[Extracted data entries]
"""

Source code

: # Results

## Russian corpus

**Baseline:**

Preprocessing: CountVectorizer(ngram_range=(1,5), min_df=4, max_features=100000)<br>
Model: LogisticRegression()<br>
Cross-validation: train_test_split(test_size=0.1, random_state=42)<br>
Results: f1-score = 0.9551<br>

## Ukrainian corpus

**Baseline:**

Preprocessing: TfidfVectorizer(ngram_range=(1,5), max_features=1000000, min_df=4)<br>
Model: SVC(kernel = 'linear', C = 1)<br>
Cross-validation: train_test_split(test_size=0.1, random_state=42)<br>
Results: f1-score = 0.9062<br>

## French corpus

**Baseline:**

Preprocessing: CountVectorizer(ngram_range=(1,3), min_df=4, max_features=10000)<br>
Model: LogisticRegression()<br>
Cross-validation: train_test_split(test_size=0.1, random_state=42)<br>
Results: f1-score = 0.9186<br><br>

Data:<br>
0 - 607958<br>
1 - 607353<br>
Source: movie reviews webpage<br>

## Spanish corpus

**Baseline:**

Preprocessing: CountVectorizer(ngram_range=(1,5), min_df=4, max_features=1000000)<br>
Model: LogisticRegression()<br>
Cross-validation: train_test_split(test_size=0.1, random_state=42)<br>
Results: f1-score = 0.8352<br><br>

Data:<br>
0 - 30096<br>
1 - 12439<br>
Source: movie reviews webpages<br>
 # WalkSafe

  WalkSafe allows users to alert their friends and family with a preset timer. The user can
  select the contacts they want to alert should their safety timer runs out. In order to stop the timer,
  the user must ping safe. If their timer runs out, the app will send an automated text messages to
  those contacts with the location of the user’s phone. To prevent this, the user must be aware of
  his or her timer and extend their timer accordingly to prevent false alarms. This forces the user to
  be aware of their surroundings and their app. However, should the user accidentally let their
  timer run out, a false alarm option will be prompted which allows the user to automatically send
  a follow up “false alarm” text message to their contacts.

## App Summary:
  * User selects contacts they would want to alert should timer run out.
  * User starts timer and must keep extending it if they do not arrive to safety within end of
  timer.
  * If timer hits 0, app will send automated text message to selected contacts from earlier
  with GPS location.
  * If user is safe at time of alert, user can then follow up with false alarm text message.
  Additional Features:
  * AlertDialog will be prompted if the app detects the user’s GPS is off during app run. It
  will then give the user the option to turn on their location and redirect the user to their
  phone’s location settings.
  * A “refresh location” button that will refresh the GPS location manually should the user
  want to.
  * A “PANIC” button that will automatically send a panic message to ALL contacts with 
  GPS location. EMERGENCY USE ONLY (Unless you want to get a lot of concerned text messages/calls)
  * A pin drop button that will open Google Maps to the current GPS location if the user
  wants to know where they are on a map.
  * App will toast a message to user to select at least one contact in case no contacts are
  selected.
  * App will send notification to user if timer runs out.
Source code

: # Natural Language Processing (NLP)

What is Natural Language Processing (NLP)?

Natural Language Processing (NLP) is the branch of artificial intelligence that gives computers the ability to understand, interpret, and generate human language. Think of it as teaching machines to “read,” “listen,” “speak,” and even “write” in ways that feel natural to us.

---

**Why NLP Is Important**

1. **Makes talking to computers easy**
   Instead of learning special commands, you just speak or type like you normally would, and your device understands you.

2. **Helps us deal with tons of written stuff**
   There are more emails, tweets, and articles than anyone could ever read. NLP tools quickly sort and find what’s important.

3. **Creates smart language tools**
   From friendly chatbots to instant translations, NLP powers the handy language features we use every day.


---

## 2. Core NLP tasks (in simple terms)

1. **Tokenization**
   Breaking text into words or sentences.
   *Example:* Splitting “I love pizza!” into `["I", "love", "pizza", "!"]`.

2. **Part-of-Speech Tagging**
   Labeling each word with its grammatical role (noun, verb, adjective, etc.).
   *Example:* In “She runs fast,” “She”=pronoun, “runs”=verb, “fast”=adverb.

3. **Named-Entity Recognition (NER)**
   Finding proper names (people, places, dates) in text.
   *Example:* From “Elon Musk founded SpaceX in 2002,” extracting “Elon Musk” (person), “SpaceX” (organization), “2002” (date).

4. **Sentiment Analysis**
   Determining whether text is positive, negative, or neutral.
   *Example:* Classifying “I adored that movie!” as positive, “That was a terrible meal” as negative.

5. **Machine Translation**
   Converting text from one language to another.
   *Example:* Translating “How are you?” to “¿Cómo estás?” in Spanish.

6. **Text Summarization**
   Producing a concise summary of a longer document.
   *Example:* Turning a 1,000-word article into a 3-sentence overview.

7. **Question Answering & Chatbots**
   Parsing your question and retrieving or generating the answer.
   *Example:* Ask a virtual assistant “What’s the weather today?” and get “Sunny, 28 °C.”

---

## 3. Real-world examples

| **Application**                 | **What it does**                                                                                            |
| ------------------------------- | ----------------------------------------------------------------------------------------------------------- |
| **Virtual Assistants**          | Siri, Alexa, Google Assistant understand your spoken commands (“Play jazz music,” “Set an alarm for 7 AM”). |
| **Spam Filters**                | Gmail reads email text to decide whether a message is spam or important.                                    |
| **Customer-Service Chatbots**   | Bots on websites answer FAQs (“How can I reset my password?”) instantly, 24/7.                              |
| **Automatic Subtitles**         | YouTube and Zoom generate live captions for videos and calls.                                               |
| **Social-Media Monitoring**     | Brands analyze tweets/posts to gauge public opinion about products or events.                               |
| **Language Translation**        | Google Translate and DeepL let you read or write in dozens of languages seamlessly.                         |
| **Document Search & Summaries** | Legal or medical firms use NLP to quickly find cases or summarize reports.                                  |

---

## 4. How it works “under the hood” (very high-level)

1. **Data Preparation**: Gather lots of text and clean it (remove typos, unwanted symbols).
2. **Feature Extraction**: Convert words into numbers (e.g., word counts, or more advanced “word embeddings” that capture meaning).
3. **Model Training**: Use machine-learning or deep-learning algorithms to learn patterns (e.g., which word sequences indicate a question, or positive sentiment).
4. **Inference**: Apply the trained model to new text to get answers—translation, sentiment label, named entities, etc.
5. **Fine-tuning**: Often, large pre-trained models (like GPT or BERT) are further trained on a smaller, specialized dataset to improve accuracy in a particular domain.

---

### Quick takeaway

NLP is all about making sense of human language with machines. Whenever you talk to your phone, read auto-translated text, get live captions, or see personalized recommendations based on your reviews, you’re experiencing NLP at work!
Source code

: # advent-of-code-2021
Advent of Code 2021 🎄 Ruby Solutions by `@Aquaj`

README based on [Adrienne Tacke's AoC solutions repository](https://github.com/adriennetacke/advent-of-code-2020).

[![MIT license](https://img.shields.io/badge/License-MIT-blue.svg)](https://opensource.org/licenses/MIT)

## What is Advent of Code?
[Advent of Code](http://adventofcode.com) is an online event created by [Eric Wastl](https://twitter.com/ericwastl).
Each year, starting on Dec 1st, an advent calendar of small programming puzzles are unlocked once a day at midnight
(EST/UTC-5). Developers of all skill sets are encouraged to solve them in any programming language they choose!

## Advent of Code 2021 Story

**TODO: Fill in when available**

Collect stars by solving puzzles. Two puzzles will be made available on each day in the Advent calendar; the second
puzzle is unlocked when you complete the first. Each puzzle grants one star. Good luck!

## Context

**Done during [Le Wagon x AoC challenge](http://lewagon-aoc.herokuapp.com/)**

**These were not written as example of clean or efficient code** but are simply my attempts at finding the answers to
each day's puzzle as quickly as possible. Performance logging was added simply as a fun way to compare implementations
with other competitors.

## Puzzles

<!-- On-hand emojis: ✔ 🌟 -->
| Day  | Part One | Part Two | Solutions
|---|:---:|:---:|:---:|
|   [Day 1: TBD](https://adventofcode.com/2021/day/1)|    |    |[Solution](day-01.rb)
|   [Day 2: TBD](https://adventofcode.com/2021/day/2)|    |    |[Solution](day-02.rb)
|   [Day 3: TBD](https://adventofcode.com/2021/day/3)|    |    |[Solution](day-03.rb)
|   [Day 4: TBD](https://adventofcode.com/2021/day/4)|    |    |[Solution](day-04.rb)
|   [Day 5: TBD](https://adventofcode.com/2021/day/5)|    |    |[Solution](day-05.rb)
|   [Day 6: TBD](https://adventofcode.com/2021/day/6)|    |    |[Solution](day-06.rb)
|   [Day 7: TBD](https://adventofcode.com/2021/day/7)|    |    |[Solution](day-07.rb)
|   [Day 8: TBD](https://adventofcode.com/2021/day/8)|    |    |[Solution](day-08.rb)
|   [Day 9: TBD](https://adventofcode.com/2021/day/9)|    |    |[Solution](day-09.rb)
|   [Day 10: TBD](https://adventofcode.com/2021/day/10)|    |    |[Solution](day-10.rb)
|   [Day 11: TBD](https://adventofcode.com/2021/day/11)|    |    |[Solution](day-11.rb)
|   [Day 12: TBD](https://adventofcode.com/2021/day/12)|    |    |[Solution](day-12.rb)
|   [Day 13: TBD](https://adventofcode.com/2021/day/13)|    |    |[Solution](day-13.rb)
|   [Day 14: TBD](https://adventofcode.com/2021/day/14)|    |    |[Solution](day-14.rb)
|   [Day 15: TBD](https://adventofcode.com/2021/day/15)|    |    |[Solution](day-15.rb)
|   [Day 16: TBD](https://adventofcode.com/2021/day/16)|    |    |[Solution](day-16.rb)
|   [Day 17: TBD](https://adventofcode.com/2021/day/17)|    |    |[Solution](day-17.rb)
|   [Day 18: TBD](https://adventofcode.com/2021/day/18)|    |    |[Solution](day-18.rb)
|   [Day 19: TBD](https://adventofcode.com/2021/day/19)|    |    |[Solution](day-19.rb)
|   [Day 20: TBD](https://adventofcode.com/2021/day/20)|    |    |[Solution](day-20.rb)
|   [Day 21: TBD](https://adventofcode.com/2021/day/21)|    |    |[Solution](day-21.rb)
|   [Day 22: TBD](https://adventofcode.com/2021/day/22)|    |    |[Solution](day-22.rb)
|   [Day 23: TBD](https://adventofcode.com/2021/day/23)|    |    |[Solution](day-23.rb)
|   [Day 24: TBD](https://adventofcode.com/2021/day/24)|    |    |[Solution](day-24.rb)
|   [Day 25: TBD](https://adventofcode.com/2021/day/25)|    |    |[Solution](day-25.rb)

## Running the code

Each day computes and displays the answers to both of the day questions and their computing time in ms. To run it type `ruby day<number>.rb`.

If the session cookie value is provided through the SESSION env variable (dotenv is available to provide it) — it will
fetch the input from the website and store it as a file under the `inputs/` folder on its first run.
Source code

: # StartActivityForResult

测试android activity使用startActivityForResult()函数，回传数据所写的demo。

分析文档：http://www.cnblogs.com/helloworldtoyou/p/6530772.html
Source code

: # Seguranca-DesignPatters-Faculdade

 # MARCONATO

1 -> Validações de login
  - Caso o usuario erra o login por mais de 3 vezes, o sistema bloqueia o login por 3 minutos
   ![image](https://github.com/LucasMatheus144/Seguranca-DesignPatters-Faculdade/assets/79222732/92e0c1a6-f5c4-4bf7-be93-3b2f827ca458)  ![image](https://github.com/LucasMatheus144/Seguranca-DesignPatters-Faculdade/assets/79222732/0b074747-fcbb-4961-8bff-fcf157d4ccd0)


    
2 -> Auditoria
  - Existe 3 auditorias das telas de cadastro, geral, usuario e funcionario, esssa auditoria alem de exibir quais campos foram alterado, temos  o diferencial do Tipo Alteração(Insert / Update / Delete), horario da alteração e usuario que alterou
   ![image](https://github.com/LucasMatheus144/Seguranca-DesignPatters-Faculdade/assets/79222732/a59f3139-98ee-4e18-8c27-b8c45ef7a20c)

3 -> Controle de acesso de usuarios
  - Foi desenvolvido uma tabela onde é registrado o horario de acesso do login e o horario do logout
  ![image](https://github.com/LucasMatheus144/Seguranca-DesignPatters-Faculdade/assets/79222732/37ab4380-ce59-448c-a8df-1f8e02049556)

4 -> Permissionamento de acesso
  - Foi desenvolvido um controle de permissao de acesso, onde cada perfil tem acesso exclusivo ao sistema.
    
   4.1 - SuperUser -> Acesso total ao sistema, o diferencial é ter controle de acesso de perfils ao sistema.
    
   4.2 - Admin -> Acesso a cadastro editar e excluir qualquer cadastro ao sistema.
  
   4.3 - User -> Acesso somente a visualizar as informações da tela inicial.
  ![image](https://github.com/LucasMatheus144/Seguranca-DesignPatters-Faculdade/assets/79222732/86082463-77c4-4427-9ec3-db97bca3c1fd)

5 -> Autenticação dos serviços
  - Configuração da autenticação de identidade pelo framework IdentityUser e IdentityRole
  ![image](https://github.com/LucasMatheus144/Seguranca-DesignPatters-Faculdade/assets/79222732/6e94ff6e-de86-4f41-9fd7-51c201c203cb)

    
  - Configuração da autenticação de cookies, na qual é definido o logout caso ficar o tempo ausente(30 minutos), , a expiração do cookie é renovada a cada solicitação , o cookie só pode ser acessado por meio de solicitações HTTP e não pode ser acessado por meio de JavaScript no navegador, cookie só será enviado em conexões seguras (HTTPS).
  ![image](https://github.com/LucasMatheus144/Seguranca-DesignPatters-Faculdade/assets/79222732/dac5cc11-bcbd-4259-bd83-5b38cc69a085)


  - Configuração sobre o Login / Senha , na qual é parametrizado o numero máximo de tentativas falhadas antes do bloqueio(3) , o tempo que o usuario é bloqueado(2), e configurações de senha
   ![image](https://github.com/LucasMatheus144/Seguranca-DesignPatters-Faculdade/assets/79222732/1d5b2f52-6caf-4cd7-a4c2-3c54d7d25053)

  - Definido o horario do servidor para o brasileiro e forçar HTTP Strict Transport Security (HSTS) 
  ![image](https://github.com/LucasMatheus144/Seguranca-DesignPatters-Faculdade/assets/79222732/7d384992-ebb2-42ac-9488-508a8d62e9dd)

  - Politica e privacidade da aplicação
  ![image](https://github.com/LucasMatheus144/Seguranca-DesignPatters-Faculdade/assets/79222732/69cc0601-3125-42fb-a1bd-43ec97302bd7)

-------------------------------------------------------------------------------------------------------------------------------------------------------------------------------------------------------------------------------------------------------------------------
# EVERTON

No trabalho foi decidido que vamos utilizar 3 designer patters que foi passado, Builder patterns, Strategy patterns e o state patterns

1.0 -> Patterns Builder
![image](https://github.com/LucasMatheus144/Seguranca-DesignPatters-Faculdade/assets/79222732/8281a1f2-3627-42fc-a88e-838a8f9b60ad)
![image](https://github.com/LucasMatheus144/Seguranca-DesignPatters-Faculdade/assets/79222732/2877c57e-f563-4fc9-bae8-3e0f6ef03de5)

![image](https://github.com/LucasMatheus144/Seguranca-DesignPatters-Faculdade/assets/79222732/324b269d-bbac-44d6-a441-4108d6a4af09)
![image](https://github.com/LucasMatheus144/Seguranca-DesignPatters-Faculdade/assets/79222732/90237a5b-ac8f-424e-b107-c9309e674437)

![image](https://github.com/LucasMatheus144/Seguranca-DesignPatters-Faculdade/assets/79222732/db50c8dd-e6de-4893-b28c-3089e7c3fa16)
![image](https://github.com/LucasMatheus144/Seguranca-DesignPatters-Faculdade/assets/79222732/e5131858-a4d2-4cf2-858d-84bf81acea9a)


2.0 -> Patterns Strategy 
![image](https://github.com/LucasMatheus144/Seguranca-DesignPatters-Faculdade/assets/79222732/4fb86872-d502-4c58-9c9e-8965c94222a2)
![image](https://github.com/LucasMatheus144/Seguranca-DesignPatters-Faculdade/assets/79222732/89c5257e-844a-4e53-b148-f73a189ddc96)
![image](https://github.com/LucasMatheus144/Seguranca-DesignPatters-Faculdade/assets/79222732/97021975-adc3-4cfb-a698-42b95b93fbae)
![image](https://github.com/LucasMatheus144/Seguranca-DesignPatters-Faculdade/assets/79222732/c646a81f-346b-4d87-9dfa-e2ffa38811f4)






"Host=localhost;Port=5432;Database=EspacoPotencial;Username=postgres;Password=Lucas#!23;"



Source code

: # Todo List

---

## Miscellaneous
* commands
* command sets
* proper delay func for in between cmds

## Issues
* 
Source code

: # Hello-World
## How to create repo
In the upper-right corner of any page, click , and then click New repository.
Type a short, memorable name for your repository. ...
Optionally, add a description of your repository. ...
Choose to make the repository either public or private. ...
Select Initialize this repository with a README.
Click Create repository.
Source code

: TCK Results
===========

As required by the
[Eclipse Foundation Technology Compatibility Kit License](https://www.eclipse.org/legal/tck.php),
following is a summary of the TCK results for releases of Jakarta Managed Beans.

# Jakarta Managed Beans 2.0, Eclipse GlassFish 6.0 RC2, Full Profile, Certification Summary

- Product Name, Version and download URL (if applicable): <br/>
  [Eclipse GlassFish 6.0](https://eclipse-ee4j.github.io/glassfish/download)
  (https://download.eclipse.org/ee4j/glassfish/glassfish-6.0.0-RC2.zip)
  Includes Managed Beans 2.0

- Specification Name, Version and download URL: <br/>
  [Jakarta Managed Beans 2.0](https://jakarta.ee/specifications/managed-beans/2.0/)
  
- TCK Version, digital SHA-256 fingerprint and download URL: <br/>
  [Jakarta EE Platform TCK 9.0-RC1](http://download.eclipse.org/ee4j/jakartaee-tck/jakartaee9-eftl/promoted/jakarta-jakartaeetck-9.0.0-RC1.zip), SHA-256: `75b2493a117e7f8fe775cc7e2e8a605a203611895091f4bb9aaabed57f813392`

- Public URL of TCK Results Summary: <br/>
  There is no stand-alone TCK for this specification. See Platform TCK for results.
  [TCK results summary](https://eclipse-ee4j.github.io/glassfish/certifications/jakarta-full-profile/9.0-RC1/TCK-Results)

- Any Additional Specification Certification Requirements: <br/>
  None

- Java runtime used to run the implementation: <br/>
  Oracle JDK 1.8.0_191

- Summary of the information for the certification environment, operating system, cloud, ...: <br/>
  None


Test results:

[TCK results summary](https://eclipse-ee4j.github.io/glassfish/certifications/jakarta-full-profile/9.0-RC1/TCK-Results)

"""

▶ [EXERCISE BRIEF]
Start with the line above that contains "4.1 - SuperUser" and stop after the line that contains "4.3 - User ->". Output those lines exactly, and only those.

▶ [COMPLETED TASK]
   4.1 - SuperUser -> Acesso total ao sistema, o diferencial é ter controle de acesso de perfils ao sistema.
    
   4.2 - Admin -> Acesso a cadastro editar e excluir qualquer cadastro ao sistema.
  
   4.3 - User -> Acesso somente a visualizar as informações da tela inicial.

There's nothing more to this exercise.